I needed some easy escapism and discovered I had fallen behind on Eloisa James’ latest Historical Romance series: The Wildes of Lindow Castle. Book 4 came out last summer: Say No to the Duke. So I read that in preparation for the newest release, Say Yes to the Duke. (Different dukes, I hope.) Although set in the 1770s and 1780s, these show essentially the same manners and mores as Regency Romances.

Previous books have looked at the elder Wilde brothers. Now the series is turning to the daughters. It’s a large family so the series should run awhile.
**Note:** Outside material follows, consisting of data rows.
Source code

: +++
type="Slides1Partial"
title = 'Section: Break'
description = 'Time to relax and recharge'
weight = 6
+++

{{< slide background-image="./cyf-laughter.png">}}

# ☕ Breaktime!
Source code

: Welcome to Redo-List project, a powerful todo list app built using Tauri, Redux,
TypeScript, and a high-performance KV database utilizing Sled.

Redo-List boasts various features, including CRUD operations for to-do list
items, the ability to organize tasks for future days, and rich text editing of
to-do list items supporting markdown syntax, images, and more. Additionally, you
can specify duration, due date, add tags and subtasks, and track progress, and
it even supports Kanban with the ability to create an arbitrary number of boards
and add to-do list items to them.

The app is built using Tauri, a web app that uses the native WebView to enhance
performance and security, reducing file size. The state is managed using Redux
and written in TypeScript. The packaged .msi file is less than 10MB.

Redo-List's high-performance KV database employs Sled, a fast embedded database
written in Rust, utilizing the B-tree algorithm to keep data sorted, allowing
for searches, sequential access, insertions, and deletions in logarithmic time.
The eldest daughter is Betsy (Boadicea - they are all named for warriors). A strikingly beautiful, bold, composed young woman, Betsy is inwardly traumatized by the knowledge that her mother ran off with a Prussian, abandoning her husband and children. Her father remarried and moved on, but a segment of society hasn’t forgotten. A nasty incident at school has convinced Betsy that everyone is watching her for signs of her mother’s wantonness. Betsy is determined to be prim and proper in public, and to receive more marriage proposals upon her debut than any other debutante. She succeeds. But she also succeeds at boring herself near to death.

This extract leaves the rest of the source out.